ECLI:NL:RVS:2022:2989

Raad van State

Datum uitspraak
19 oktober 2022
Publicatiedatum
18 oktober 2022
Zaaknummer
202203250/2/R2
Instantie
Raad van State
Type
Uitspraak
Procedures
  • Mondelinge uitspraak
Rechters
  • J. Hoekstra
Vindplaatsen
  • Rechtspraak.nl
AI samenvatting door LexboostAutomatisch gegenereerd

Verzoek om voorlopige voorziening tegen uitspraak rechtbank Limburg inzake omgevingsvergunning voor kappen van bomen

In deze zaak heeft de voorzieningenrechter van de Afdeling bestuursrechtspraak van de Raad van State op 19 oktober 2022 uitspraak gedaan op het verzoek van [verzoeker] om een voorlopige voorziening. Het verzoek richtte zich tegen de uitspraak van de rechtbank Limburg van 10 mei 2022, waarin het beroep van [verzoeker] tegen een besluit van 22 februari 2021 ongegrond werd verklaard. Dit besluit handhaafde een eerder besluit van 8 september 2020, waarbij aan de Vereniging van Eigenaars (VVE) een omgevingsvergunning werd verleend voor het kappen van 16 essenbomen op een perceel in Sittard.

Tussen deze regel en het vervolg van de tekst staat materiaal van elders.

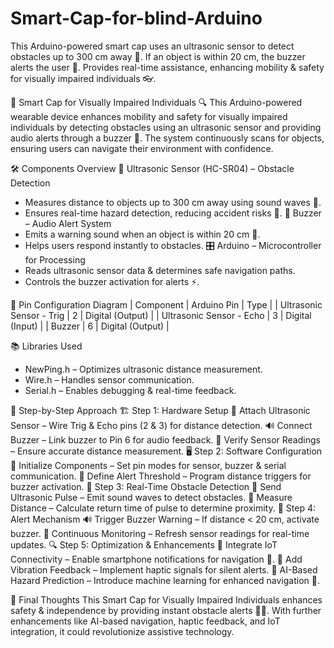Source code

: # Smart-Cap-for-blind-Arduino
This Arduino-powered smart cap uses an ultrasonic sensor to detect obstacles up to 300 cm away 📡. If an object is within 20 cm, the buzzer alerts the user 🚨. Provides real-time assistance, enhancing mobility &amp; safety for visually impaired individuals 👓. 

🧢 Smart Cap for Visually Impaired Individuals 🔍
This Arduino-powered wearable device enhances mobility and safety for visually impaired individuals by detecting obstacles using an ultrasonic sensor and providing audio alerts through a buzzer 🚨. The system continuously scans for objects, ensuring users can navigate their environment with confidence.

🛠️ Components Overview
📡 Ultrasonic Sensor (HC-SR04) – Obstacle Detection
- Measures distance to objects up to 300 cm away using sound waves 🎯.
- Ensures real-time hazard detection, reducing accident risks 🚷.
🔔 Buzzer – Audio Alert System
- Emits a warning sound when an object is within 20 cm 📢.
- Helps users respond instantly to obstacles.
🎛️ Arduino – Microcontroller for Processing
- Reads ultrasonic sensor data & determines safe navigation paths.
- Controls the buzzer activation for alerts ⚡.

📌 Pin Configuration Diagram
| Component | Arduino Pin | Type | 
| Ultrasonic Sensor - Trig | 2 | Digital (Output) | 
| Ultrasonic Sensor - Echo | 3 | Digital (Input) | 
| Buzzer | 6 | Digital (Output) | 


📚 Libraries Used
- NewPing.h – Optimizes ultrasonic distance measurement.
- Wire.h – Handles sensor communication.
- Serial.h – Enables debugging & real-time feedback.

🔄 Step-by-Step Approach
🏗️ Step 1: Hardware Setup
🔌 Attach Ultrasonic Sensor – Wire Trig & Echo pins (2 & 3) for distance detection.
🔊 Connect Buzzer – Link buzzer to Pin 6 for audio feedback.
📡 Verify Sensor Readings – Ensure accurate distance measurement.
🖥️ Step 2: Software Configuration
📜 Initialize Components – Set pin modes for sensor, buzzer & serial 
communication.
🎯 Define Alert Threshold – Program distance triggers for buzzer activation.
📡 Step 3: Real-Time Obstacle Detection
🚀 Send Ultrasonic Pulse – Emit sound waves to detect obstacles.
🔄 Measure Distance – Calculate return time of pulse to determine proximity.
🚨 Step 4: Alert Mechanism
🔊 Trigger Buzzer Warning – If distance < 20 cm, activate buzzer.
📢 Continuous Monitoring – Refresh sensor readings for real-time updates.
🔍 Step 5: Optimization & Enhancements
📲 Integrate IoT Connectivity – Enable smartphone notifications for navigation 📡.
🔄 Add Vibration Feedback – Implement haptic signals for silent alerts.
🧠 AI-Based Hazard Prediction – Introduce machine learning for enhanced navigation 🤖.

🚀 Final Thoughts
This Smart Cap for Visually Impaired Individuals enhances safety & independence by providing instant obstacle alerts 🧢📡. With further enhancements like AI-based navigation, haptic feedback, and IoT integration, it could revolutionize assistive technology.
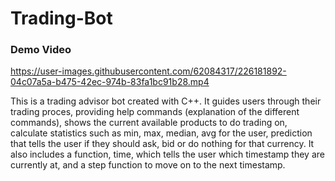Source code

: # Trading-Bot

### Demo Video
https://user-images.githubusercontent.com/62084317/226181892-04c07a5a-b475-42ec-974b-83fa1bc91b28.mp4

This is a trading advisor bot created with C++. It guides users through their trading proces, providing help commands (explanation of the different commands), shows the current available products to do trading on, calculate statistics such as min, max, median, avg for the user, prediction that tells the user if they should ask, bid or do nothing for that currency. It also includes a function, time, which tells the user which timestamp they are currently at, and a step function to move on to the next timestamp.
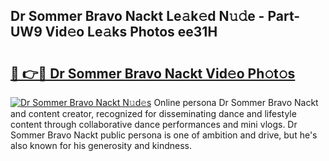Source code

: ## Dr Sommer Bravo Nackt Le𝚊k𝚎d N𝚞𝚍e - Part-UW9 Vid𝚎o Le𝚊ks Photos ee31H

# <h2><a href="http://fb74lfe.evod.top/?m=Dr+Sommer+Bravo+Nackt">🔗 👉🔴 Dr Sommer Bravo Nackt Vid𝚎o Ph𝚘t𝚘s</a></h2>

[![Dr Sommer Bravo Nackt N𝚞d𝚎s](https://i.imgur.com/8V9OHl7.gif)](http://fb74lfe.evod.top/?m=Dr+Sommer+Bravo+Nackt)
Online persona Dr Sommer Bravo Nackt and content creator, recognized for disseminating dance and lifestyle content through collaborative dance performances and mini vlogs. Dr Sommer Bravo Nackt public persona is one of ambition and drive, but he's also known for his generosity and kindness. 
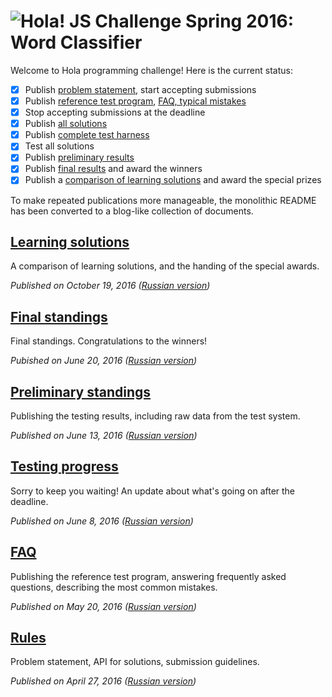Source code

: # <img src=https://hola.org/img/logo.png alt="Hola!"> JS Challenge Spring 2016: Word Classifier

Welcome to Hola programming challenge! Here is the current status:

- [x] Publish [problem statement](blog/01-rules.md), start accepting submissions
- [x] Publish [reference test program](tests/test.js), [FAQ, typical mistakes](blog/02-faq.md)
- [x] Stop accepting submissions at the deadline
- [x] Publish [all solutions](submissions)
- [x] Publish [complete test harness](blog/03-testing-progress.md#testcase-generator)
- [x] Test all solutions
- [x] Publish [preliminary results](blog/04-preliminary-standings.md)
- [x] Publish [final results](blog/05-final-standings.md) and award the winners
- [x] Publish a [comparison of learning solutions](blog/06-learning-solutions.md) and award the special prizes

To make repeated publications more manageable, the monolithic README has been converted to a blog-like collection of documents.

## [Learning solutions](blog/06-learning-solutions.md)

A comparison of learning solutions, and the handing of the special awards.

*Published on October 19, 2016 ([Russian version](https://habrahabr.ru/company/hola/blog/313176/))*

## [Final standings](blog/05-final-standings.md)

Final standings. Congratulations to the winners!

*Pubished on June 20, 2016 ([Russian version](https://habrahabr.ru/company/hola/blog/303660/))*

## [Preliminary standings](blog/04-preliminary-standings.md)

Publishing the testing results, including raw data from the test system.

*Published on June 13, 2016 ([Russian version](https://habrahabr.ru/company/hola/blog/303178/))*

## [Testing progress](blog/03-testing-progress.md)

Sorry to keep you waiting! An update about what's going on after the deadline.

*Published on June 8, 2016 ([Russian version](https://habrahabr.ru/company/hola/blog/302922/))*

## [FAQ](blog/02-faq.md)

Publishing the reference test program, answering frequently asked questions, describing the most common mistakes.

*Published on May 20, 2016 ([Russian version](https://habrahabr.ru/company/hola/blog/301314/))*

## [Rules](blog/01-rules.md)

Problem statement, API for solutions, submission guidelines.

*Published on April 27, 2016 ([Russian version](https://habrahabr.ru/company/hola/blog/282624/))*
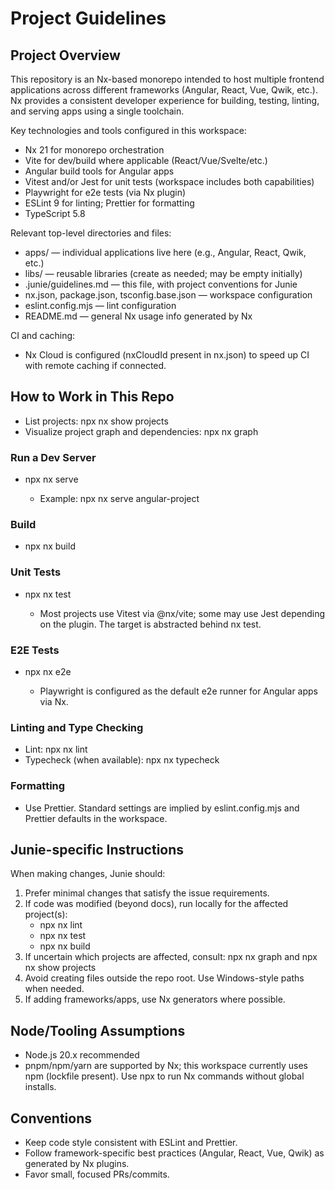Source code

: # Project Guidelines

## Project Overview
This repository is an Nx-based monorepo intended to host multiple frontend applications across different frameworks (Angular, React, Vue, Qwik, etc.). Nx provides a consistent developer experience for building, testing, linting, and serving apps using a single toolchain.

Key technologies and tools configured in this workspace:
- Nx 21 for monorepo orchestration
- Vite for dev/build where applicable (React/Vue/Svelte/etc.)
- Angular build tools for Angular apps
- Vitest and/or Jest for unit tests (workspace includes both capabilities)
- Playwright for e2e tests (via Nx plugin)
- ESLint 9 for linting; Prettier for formatting
- TypeScript 5.8

Relevant top-level directories and files:
- apps/ — individual applications live here (e.g., Angular, React, Qwik, etc.)
- libs/ — reusable libraries (create as needed; may be empty initially)
- .junie/guidelines.md — this file, with project conventions for Junie
- nx.json, package.json, tsconfig.base.json — workspace configuration
- eslint.config.mjs — lint configuration
- README.md — general Nx usage info generated by Nx

CI and caching:
- Nx Cloud is configured (nxCloudId present in nx.json) to speed up CI with remote caching if connected.

## How to Work in This Repo
- List projects: npx nx show projects
- Visualize project graph and dependencies: npx nx graph

### Run a Dev Server
- npx nx serve <project-name>
  - Example: npx nx serve angular-project

### Build
- npx nx build <project-name>

### Unit Tests
- npx nx test <project-name>
  - Most projects use Vitest via @nx/vite; some may use Jest depending on the plugin. The target is abstracted behind nx test.

### E2E Tests
- npx nx e2e <e2e-project-name>
  - Playwright is configured as the default e2e runner for Angular apps via Nx.

### Linting and Type Checking
- Lint: npx nx lint <project-name>
- Typecheck (when available): npx nx typecheck <project-name>

### Formatting
- Use Prettier. Standard settings are implied by eslint.config.mjs and Prettier defaults in the workspace.

## Junie-specific Instructions
When making changes, Junie should:
1. Prefer minimal changes that satisfy the issue requirements.
2. If code was modified (beyond docs), run locally for the affected project(s):
   - npx nx lint <project>
   - npx nx test <project>
   - npx nx build <project>
3. If uncertain which projects are affected, consult: npx nx graph and npx nx show projects
4. Avoid creating files outside the repo root. Use Windows-style paths when needed.
5. If adding frameworks/apps, use Nx generators where possible.

## Node/Tooling Assumptions
- Node.js 20.x recommended
- pnpm/npm/yarn are supported by Nx; this workspace currently uses npm (lockfile present). Use npx to run Nx commands without global installs.

## Conventions
- Keep code style consistent with ESLint and Prettier.
- Follow framework-specific best practices (Angular, React, Vue, Qwik) as generated by Nx plugins.
- Favor small, focused PRs/commits.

De voorzieningenrechter heeft op 11 oktober 2022 een openbare zitting gehouden, waarbij [verzoeker] vertegenwoordigd was door zijn advocaat, mr. S.J.H.G.M. Schils. Het college van burgemeester en wethouders van Sittard-Geleen was vertegenwoordigd door mr. P.H.C. van Meerten, en de VVE was vertegenwoordigd door haar secretaris. Tijdens de zitting heeft [verzoeker] verzocht om schorsing van de besluiten van 8 september 2020 en 22 februari 2021, totdat het hoger beroep tegen de uitspraak van de rechtbank Limburg is behandeld.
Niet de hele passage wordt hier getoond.